Dovrebbe essere condivisa dalla Sinistra, soprattutto da quella parte che ha combattuto il potere irresponsabile di razza padrona, poi quello non trasparente degli intrecci azionari, delle scatole cinesi; ma sono poteri, e lo si è visto, comunque soggetti, prima o poi, al vincolo del mercato e del profitto, mentre le fondazioni, é la Consob a ricordarlo, non sono neppure soggette a quelli.
Qui non si tratta di esprimere giudizi su questa fondazione o su quella società. Il rischio é che un’orma di fondamentale rilevanza e di lunga durata si imprima sull’architettura complessiva del sistema delle imprese.
Di fronte a questo rischio il Governo dovrebbe assumersi l’onere di una posizione netta: meglio scontare diversi esiti parlamentari che trovarsi poi, di fronte alle conseguenze di un silenzio inopportuno, a rammaricarsi di aver sottovalutato un punto sul quale fare ordinata ed efficace giustizia di decenni di polemiche sulla indeguatezza di quello che nella vulgata prende il nome di “sistema Cuccia”.

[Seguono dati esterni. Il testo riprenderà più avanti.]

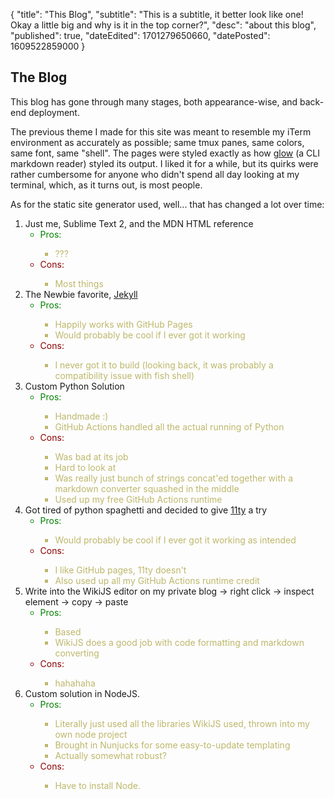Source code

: {
  "title": "This Blog",
  "subtitle": "This is a subtitle, it better look like one! Okay a little big and why is it in the top corner?",
  "desc": "about this blog",
  "published": true,
  "dateEdited": 1701279650660,
  "datePosted": 1609522859000
}
<!--# START POST #-->
<style type="text/css">
    #procon > li > ul > li {
        color: darkred;
    }
    #procon > li > ul > li:nth-child(1) {
        color: green;
    }
    #procon > ul > li {
        color: darkkhaki;
    }
    #procon > li > ul > ul > li {
        color: darkkhaki;
    }
</style>

<h2>The Blog</h2>
            <p>This blog has gone through many stages, both appearance-wise, and back-end deployment.</p>
            <p>The previous theme I made for this site was meant to resemble my iTerm environment as accurately as possible; same tmux panes, same colors, same font, same "shell". The pages were styled exactly as how <a href="https://github.com/charmbracelet/glow" target="_blank">glow</a> (a CLI markdown reader) styled its output. I liked it for a while, but its quirks were rather cumbersome for anyone who didn't spend all day looking at my terminal, which, as it turns out, is most people.</p>
            <p>As for the static site generator used, well... that has changed a lot over time:</p>
            <ol id="procon">
                <li>Just me, Sublime Text 2, and the MDN HTML reference
                    <ul>
                        <li>Pros:</li>
                            <ul>
                                <li>???</li>
                            </ul>
                        <li>Cons:</li>
                            <ul>
                                <li>Most things</li>
                            </ul>
                    </ul>
                </li>
                <li>The Newbie favorite, <u>Jekyll</u>
                    <ul>
                        <li>Pros:</li>
                            <ul>
                                <li>Happily works with GitHub Pages</li>
                                <li>Would probably be cool if I ever got it working</li>
                            </ul>
                        <li>Cons:</li>
                            <ul>
                                <li>I never got it to build (looking back, it was probably a compatibility issue with fish shell)</li>
                            </ul>
                    </ul>
                </li>
                <li>Custom Python Solution
                    <ul>
                        <li>Pros:</li>
                            <ul>
                                <li>Handmade :)</li>
                                <li>GitHub Actions handled all the actual running of Python</li>
                            </ul>
                        <li>Cons:</li>
                            <ul>
                                <!-- <li>Messy</li> -->
                                <li>Was bad at its job</li>
                                <li>Hard to look at</li>
                                <li>Was really just bunch of strings concat'ed together with a markdown converter squashed in the middle</li>
                                <li>Used up my free GitHub Actions runtime</li>
                            </ul>
                    </ul>
                </li>
                <li>Got tired of python spaghetti and decided to give <u>11ty</u> a try
                    <ul>
                        <li>Pros:</li>
                            <ul>
                                <li>Would probably be cool if I ever got it working as intended</li>
                            </ul>
                        <li>Cons:</li>
                            <ul>
                                <li>I like GitHub pages, 11ty doesn't</li>
                                <li>Also used up all my GitHub Actions runtime credit</li>
                            </ul>
                    </ul>
                </li>
                <li>Write into the WikiJS editor on my private blog -> right click -> inspect element -> copy -> paste
                    <ul>
                        <li>Pros:</li>
                            <ul>
                                <li>Based</li>
                                <li>WikiJS does a good job with code formatting and markdown converting</li>
                            </ul>
                        <li>Cons:</li>
                            <ul>
                                <li>hahahaha</li>
                            </ul>
                    </ul>
                </li>
                <li>Custom solution in NodeJS.
                    <ul>
                        <li>Pros:</li>
                            <ul>
                                <li>Literally just used all the libraries WikiJS used, thrown into my own node project</li>
                                <li>Brought in Nunjucks for some easy-to-update templating</li>
                                <li>Actually somewhat robust?</li>
                            </ul>
                        <li>Cons:</li>
                            <ul>
                                <li>Have to install Node.</li>
                            </ul>
                    </ul>
                </li>
            </ol>
            <br>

Sarebbe intollerabile se una battaglia incominciata otto anni fa per restituire al mercato le banche e sottoporle alla disciplina della contendibilità, terminasse con le fondazioni che partecipano, incontrollate, al controllo delle grandi imprese. In quel caso non ci sarebbe da interrogarsi sul perché di una sconfitta, ma da preoccuparsi del perché di una vittoria.